> [DATASET CONTENT]
====
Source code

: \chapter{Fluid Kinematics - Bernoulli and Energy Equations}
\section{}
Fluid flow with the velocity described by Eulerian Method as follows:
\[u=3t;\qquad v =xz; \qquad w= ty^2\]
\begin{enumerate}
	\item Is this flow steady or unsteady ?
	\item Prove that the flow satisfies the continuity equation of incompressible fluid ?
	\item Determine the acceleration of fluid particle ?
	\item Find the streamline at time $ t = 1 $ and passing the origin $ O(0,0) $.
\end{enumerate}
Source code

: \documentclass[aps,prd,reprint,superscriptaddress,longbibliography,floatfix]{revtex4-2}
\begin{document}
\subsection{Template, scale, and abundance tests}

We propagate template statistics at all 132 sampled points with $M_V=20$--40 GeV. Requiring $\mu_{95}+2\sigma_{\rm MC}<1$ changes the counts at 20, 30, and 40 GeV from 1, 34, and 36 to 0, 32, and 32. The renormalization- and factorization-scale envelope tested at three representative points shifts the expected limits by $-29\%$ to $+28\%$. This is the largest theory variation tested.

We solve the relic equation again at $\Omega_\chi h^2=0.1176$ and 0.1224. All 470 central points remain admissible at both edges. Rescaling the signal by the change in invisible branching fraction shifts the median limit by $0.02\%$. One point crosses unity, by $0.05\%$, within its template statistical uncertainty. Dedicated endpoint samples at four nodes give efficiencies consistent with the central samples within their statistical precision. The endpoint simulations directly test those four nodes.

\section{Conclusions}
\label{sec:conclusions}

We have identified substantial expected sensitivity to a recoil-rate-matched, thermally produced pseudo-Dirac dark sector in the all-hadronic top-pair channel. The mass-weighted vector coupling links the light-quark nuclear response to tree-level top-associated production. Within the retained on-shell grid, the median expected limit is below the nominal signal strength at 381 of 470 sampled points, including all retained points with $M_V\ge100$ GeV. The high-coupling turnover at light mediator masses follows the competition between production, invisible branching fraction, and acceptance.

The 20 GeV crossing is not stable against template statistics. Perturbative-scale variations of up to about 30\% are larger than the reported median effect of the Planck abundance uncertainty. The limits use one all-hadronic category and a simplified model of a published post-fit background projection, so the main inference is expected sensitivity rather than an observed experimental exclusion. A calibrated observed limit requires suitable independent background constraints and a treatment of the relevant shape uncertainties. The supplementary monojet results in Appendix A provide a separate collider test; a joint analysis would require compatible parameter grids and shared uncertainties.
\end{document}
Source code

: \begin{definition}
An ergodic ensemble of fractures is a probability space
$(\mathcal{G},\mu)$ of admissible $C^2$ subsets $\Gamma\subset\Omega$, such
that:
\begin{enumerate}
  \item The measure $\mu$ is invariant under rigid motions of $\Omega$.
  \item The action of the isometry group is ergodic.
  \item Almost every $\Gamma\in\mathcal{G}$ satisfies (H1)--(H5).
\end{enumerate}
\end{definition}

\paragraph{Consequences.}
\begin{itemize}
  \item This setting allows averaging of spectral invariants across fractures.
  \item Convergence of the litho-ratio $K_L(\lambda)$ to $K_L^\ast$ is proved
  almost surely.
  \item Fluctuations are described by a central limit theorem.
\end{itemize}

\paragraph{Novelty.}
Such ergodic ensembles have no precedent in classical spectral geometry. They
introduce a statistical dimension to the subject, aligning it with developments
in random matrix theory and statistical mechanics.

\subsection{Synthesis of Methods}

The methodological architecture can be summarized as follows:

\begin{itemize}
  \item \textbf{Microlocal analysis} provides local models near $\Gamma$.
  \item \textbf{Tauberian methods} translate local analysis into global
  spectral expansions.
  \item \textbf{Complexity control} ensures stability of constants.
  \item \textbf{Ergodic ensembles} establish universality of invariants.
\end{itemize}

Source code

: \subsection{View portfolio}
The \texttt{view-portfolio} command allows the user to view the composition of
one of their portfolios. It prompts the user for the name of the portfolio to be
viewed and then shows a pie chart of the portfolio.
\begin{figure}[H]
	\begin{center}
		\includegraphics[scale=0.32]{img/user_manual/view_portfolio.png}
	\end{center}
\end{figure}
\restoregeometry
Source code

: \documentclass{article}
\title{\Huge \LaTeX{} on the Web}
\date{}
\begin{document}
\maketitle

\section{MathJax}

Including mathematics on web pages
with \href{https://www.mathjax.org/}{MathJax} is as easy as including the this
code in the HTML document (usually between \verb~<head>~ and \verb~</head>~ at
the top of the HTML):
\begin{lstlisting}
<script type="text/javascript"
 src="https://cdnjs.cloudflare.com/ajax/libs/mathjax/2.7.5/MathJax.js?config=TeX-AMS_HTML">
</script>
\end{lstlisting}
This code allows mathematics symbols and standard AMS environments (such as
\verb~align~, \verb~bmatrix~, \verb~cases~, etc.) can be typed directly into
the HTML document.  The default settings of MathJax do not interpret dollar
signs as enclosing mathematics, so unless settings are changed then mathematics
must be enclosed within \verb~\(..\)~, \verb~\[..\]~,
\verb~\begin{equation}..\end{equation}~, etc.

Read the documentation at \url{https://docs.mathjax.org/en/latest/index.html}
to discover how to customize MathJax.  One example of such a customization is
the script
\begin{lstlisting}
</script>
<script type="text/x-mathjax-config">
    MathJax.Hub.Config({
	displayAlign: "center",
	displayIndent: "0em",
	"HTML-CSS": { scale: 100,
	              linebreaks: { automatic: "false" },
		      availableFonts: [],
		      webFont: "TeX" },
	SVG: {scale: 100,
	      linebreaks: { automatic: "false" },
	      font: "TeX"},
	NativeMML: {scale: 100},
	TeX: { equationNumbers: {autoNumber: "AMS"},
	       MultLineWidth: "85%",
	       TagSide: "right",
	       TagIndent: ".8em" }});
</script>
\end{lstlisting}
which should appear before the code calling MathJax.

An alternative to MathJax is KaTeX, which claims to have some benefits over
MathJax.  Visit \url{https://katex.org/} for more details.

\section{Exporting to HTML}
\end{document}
====
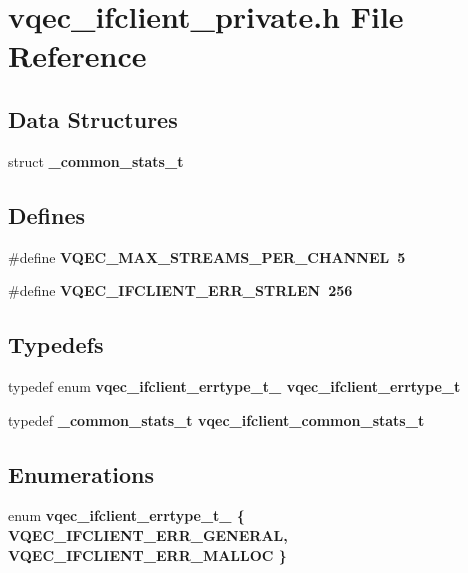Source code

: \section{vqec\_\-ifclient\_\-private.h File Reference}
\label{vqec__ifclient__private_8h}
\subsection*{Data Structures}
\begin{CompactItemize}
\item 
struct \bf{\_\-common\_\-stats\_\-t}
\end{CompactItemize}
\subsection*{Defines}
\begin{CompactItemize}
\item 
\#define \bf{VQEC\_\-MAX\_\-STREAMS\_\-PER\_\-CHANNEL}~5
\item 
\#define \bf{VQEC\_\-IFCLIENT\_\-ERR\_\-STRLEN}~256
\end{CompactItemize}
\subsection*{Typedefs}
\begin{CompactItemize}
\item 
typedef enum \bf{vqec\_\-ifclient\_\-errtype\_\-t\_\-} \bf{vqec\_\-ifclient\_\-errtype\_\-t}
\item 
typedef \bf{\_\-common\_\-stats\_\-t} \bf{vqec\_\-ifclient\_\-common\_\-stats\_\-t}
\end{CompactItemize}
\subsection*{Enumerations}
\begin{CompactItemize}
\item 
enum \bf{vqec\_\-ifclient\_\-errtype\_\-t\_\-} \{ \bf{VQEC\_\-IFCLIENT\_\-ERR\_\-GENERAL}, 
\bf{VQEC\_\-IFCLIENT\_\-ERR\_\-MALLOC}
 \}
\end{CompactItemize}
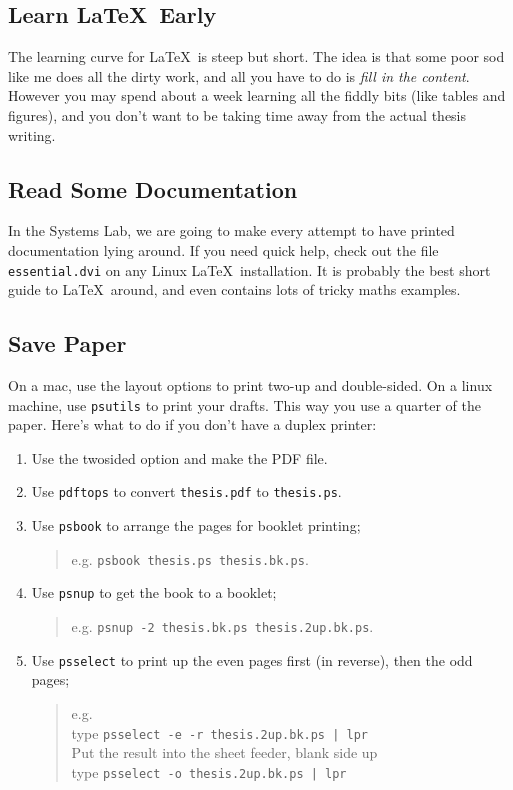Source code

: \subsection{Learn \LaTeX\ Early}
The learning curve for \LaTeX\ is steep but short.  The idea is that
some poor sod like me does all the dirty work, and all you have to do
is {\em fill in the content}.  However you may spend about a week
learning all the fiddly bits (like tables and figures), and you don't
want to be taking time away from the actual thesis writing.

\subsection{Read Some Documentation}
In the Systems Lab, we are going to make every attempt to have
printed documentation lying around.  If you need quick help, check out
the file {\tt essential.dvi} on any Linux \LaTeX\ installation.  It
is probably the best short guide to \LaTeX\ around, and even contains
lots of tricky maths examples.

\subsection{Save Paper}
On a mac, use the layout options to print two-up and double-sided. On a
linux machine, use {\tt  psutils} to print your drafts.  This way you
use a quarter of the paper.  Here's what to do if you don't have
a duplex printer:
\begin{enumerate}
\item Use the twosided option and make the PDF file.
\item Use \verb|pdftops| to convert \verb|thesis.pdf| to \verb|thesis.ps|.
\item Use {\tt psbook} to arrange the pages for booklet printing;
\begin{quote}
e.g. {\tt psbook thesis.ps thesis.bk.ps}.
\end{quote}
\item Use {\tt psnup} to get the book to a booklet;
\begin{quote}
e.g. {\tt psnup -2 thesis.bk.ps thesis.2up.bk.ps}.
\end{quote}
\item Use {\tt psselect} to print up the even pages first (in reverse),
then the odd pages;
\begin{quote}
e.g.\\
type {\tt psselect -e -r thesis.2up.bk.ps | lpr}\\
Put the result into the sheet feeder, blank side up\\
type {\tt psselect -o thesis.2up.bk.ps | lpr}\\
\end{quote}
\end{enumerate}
====
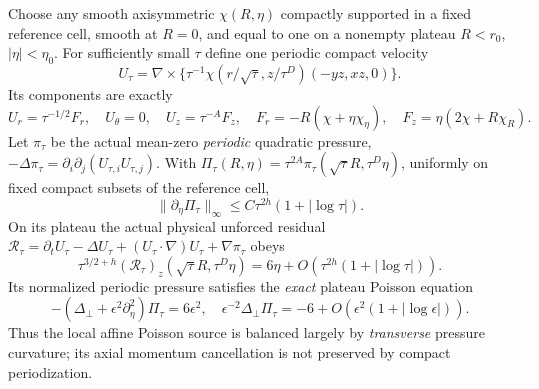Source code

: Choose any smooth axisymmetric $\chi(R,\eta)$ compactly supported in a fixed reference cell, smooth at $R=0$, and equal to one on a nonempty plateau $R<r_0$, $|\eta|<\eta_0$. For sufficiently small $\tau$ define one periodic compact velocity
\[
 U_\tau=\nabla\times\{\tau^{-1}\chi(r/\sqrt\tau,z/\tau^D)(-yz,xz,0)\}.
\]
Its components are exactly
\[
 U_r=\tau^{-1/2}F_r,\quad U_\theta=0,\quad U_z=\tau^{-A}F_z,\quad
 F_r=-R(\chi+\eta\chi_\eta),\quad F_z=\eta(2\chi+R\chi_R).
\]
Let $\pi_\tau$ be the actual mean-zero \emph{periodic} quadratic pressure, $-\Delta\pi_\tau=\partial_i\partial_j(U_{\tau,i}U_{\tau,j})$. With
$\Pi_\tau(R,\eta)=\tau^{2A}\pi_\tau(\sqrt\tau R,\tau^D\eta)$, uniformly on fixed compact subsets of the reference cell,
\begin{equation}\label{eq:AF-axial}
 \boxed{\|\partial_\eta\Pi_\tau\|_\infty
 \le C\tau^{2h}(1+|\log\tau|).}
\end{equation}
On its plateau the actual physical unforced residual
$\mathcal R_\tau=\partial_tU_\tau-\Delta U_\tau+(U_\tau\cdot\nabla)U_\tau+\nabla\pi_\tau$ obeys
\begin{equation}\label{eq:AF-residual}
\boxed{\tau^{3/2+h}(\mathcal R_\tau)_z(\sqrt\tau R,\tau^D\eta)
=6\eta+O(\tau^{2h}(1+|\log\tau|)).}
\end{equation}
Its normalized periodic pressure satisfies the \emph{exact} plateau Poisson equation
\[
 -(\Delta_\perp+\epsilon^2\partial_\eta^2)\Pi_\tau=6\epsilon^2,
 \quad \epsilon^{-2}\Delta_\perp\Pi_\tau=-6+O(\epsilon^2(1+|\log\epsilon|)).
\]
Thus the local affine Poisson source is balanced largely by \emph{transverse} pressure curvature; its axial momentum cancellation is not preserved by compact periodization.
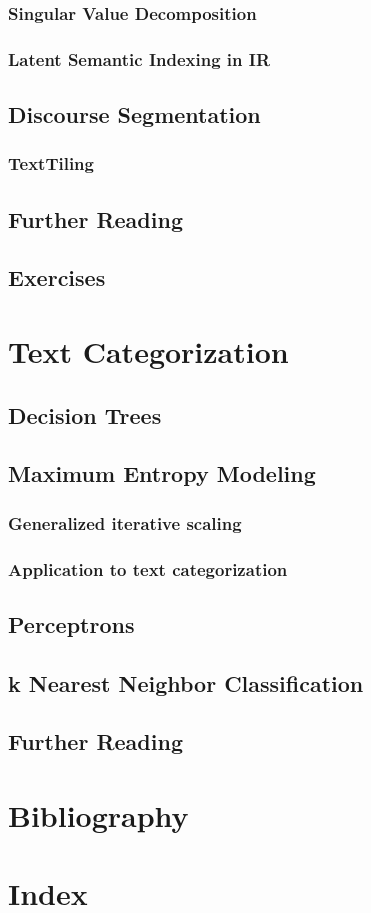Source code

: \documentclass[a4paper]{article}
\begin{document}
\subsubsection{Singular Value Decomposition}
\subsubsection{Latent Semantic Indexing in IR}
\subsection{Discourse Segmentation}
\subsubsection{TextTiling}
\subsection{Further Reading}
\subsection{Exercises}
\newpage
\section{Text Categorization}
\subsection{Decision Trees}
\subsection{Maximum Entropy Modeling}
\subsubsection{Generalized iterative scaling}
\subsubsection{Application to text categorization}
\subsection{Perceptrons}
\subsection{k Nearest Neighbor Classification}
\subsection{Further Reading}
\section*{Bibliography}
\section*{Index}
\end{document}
====
Only one thing is wanted in reply: the number of lines in the entries that hold the string "pages".

> [OUTPUT OF THE TASK]
4